_Data_
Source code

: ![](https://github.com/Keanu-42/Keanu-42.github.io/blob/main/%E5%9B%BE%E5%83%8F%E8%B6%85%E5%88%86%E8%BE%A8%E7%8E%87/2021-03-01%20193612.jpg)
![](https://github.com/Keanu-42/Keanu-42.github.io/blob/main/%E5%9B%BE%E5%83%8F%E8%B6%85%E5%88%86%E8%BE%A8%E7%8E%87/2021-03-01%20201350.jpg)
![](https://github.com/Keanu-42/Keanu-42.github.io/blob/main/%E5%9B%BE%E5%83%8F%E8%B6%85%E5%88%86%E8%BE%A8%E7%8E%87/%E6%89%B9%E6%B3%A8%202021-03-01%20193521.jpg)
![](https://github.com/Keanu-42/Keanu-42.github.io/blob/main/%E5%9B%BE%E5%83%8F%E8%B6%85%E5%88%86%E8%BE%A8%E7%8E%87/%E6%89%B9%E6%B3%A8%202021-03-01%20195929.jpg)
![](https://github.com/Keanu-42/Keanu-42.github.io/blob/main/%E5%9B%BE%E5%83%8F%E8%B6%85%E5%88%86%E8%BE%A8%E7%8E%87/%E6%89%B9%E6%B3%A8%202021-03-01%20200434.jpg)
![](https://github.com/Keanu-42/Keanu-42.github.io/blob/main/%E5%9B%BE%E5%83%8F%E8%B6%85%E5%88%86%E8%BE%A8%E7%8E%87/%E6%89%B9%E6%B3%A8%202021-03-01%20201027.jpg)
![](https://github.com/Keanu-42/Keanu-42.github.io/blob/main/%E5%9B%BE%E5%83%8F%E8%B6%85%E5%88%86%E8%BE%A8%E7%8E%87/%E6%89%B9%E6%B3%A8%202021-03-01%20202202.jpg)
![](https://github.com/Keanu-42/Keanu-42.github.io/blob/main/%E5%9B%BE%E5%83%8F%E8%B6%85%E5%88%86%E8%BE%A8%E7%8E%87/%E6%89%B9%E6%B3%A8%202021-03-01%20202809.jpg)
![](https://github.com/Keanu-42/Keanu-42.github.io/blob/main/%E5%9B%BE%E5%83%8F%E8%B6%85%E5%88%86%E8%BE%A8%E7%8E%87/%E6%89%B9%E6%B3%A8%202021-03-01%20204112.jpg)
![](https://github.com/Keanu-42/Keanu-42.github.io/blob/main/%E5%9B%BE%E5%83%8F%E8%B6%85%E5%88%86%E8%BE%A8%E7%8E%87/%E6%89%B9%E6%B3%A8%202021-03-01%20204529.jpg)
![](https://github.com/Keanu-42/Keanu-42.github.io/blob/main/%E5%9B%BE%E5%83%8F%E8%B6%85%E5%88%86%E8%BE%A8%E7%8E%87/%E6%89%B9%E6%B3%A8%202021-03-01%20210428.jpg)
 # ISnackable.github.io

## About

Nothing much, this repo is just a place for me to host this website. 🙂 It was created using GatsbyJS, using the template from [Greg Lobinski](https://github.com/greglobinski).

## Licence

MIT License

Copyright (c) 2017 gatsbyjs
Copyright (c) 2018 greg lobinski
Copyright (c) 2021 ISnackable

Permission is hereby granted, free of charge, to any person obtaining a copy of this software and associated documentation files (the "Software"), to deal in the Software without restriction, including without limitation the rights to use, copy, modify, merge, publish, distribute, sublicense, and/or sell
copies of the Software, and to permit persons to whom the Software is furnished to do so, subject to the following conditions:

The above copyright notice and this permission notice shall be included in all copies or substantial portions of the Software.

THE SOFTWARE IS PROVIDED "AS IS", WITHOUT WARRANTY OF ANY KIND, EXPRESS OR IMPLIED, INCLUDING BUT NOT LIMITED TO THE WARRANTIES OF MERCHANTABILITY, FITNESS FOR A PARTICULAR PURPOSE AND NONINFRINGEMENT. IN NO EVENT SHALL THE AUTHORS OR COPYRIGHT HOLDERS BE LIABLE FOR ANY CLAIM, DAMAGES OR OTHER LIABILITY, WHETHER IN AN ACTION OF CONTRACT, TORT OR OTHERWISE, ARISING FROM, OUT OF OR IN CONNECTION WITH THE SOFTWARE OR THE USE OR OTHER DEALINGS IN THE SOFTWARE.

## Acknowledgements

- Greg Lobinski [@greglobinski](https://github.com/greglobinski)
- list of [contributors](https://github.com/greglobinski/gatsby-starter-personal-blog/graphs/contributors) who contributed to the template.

_Problem_
What lines in the records contain the word "ISnackable"? Return each one.

_Response box_
 # ISnackable.github.io
Copyright (c) 2021 ISnackable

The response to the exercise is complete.